Ashby, represented by the American Civil Liberties Union of Indiana, filed a federal discrimination suit. She sought compensatory damages for intentional disability discrimination under Title II of the ADA and Section 504 of the Rehabilitation Act, alleging that the Warrick School Corporation had violated both statutes by allowing the choir to perform at a building that was inaccessible to persons with disabilities.

Both parties filed for summary judgment, and the district court ultimately ruled in favor of the school corporation when it found that the concert was not an activity “of” the school corporation. The 7th Circuit Court of Appeals similarly affirmed the district court’s decision in Mycal L. Ashby v. Warrick County School Corp., 18-1371.

Based on an amicus brief filed by the Department of Justice per request, the 7th Circuit found that there was a “loose framework” to work with in making its decision. It looked to a spectrum provided by the Department for its answer, resolving that “the public entity does not engage in a joint endeavor with the private entity, but instead participates in an event of the private entity.”

“Having undertaken such an examination, we agree with our colleague in the district court that there is no dispute about a material issue of fact.
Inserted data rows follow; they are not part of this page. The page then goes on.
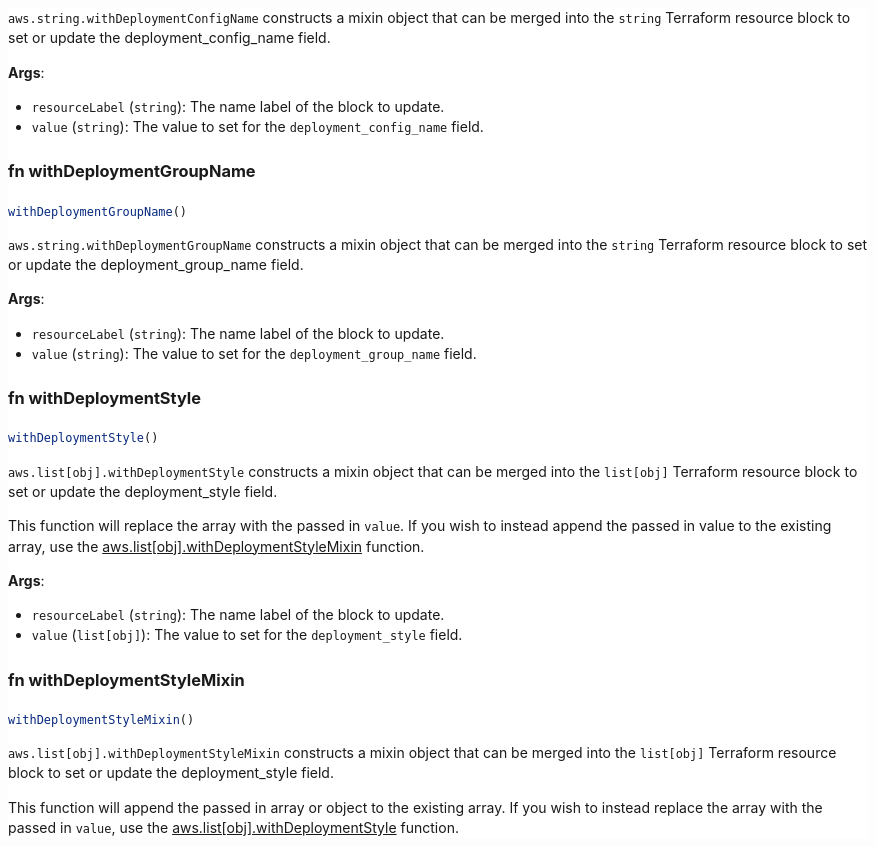 `aws.string.withDeploymentConfigName` constructs a mixin object that can be merged into the `string`
Terraform resource block to set or update the deployment_config_name field.



**Args**:
  - `resourceLabel` (`string`): The name label of the block to update.
  - `value` (`string`): The value to set for the `deployment_config_name` field.


### fn withDeploymentGroupName

```ts
withDeploymentGroupName()
```

`aws.string.withDeploymentGroupName` constructs a mixin object that can be merged into the `string`
Terraform resource block to set or update the deployment_group_name field.



**Args**:
  - `resourceLabel` (`string`): The name label of the block to update.
  - `value` (`string`): The value to set for the `deployment_group_name` field.


### fn withDeploymentStyle

```ts
withDeploymentStyle()
```

`aws.list[obj].withDeploymentStyle` constructs a mixin object that can be merged into the `list[obj]`
Terraform resource block to set or update the deployment_style field.

This function will replace the array with the passed in `value`. If you wish to instead append the
passed in value to the existing array, use the [aws.list[obj].withDeploymentStyleMixin](TODO) function.


**Args**:
  - `resourceLabel` (`string`): The name label of the block to update.
  - `value` (`list[obj]`): The value to set for the `deployment_style` field.


### fn withDeploymentStyleMixin

```ts
withDeploymentStyleMixin()
```

`aws.list[obj].withDeploymentStyleMixin` constructs a mixin object that can be merged into the `list[obj]`
Terraform resource block to set or update the deployment_style field.

This function will append the passed in array or object to the existing array. If you wish
to instead replace the array with the passed in `value`, use the [aws.list[obj].withDeploymentStyle](TODO)
function.
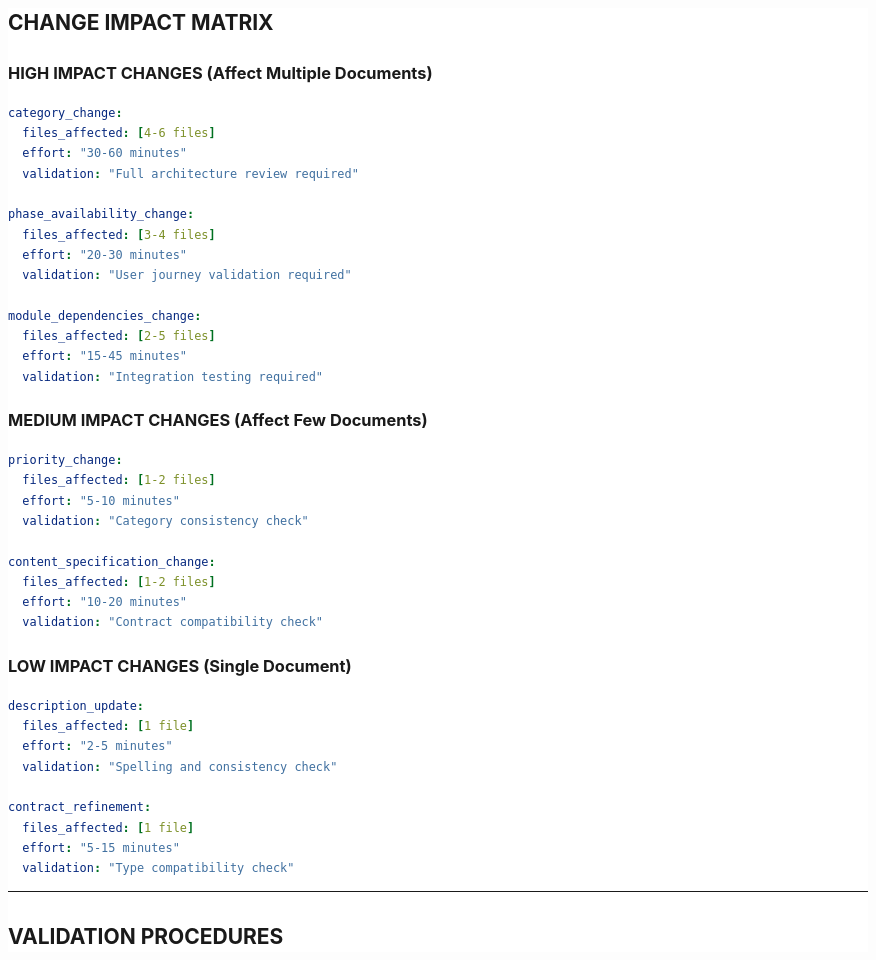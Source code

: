 
## **CHANGE IMPACT MATRIX**

### **HIGH IMPACT CHANGES** (Affect Multiple Documents)
```yaml
category_change:
  files_affected: [4-6 files]
  effort: "30-60 minutes"
  validation: "Full architecture review required"

phase_availability_change:
  files_affected: [3-4 files]
  effort: "20-30 minutes"
  validation: "User journey validation required"

module_dependencies_change:
  files_affected: [2-5 files]
  effort: "15-45 minutes"
  validation: "Integration testing required"
```

### **MEDIUM IMPACT CHANGES** (Affect Few Documents)
```yaml
priority_change:
  files_affected: [1-2 files]
  effort: "5-10 minutes"
  validation: "Category consistency check"

content_specification_change:
  files_affected: [1-2 files]
  effort: "10-20 minutes"
  validation: "Contract compatibility check"
```

### **LOW IMPACT CHANGES** (Single Document)
```yaml
description_update:
  files_affected: [1 file]
  effort: "2-5 minutes"
  validation: "Spelling and consistency check"

contract_refinement:
  files_affected: [1 file]
  effort: "5-15 minutes"
  validation: "Type compatibility check"
```

---

## **VALIDATION PROCEDURES**

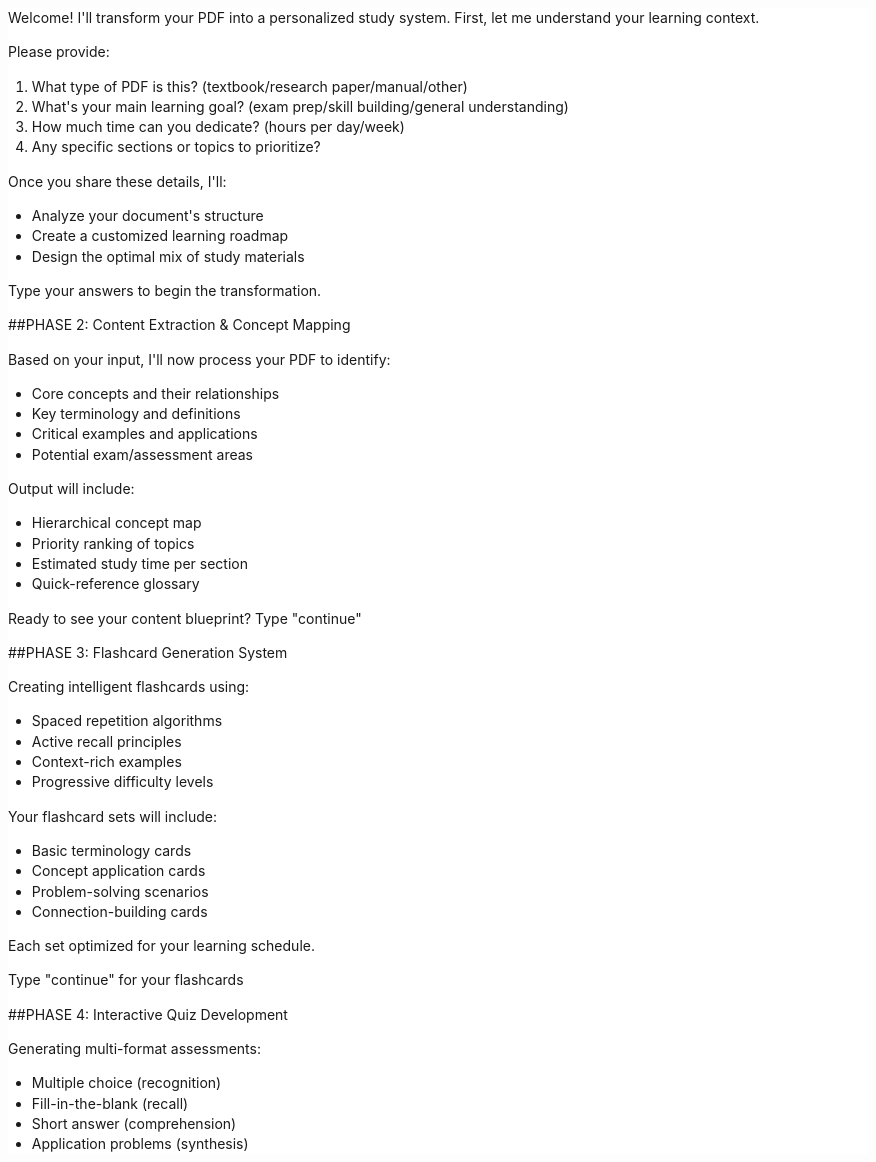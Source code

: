 Welcome! I'll transform your PDF into a personalized study system. First, let me understand your learning context.

Please provide:
1. What type of PDF is this? (textbook/research paper/manual/other)
2. What's your main learning goal? (exam prep/skill building/general understanding)
3. How much time can you dedicate? (hours per day/week)
4. Any specific sections or topics to prioritize?

Once you share these details, I'll:
* Analyze your document's structure
* Create a customized learning roadmap
* Design the optimal mix of study materials

Type your answers to begin the transformation.

##PHASE 2: Content Extraction & Concept Mapping

Based on your input, I'll now process your PDF to identify:
* Core concepts and their relationships
* Key terminology and definitions
* Critical examples and applications
* Potential exam/assessment areas

Output will include:
* Hierarchical concept map
* Priority ranking of topics
* Estimated study time per section
* Quick-reference glossary

Ready to see your content blueprint? Type "continue"

##PHASE 3: Flashcard Generation System

Creating intelligent flashcards using:
* Spaced repetition algorithms
* Active recall principles
* Context-rich examples
* Progressive difficulty levels

Your flashcard sets will include:
* Basic terminology cards
* Concept application cards
* Problem-solving scenarios
* Connection-building cards

Each set optimized for your learning schedule.

Type "continue" for your flashcards

##PHASE 4: Interactive Quiz Development

Generating multi-format assessments:
* Multiple choice (recognition)
* Fill-in-the-blank (recall)
* Short answer (comprehension)
* Application problems (synthesis)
It is also clear, even when we construe those facts in the light most favorable to Ms. Ashby, that the event was part of the museum’s own programming,” Judge Kenneth Ripple wrote for the court.

“Here, the district court properly understood the statutory and regulatory command and properly determined that the event, organized, sponsored, and maintained by the private museum, was not subject to the strictures of the statutes,” Ripple continued.  “The children of the School Corporation participated solely as the invitees of the museum. Accordingly, the judgment of the district court must be affirmed.”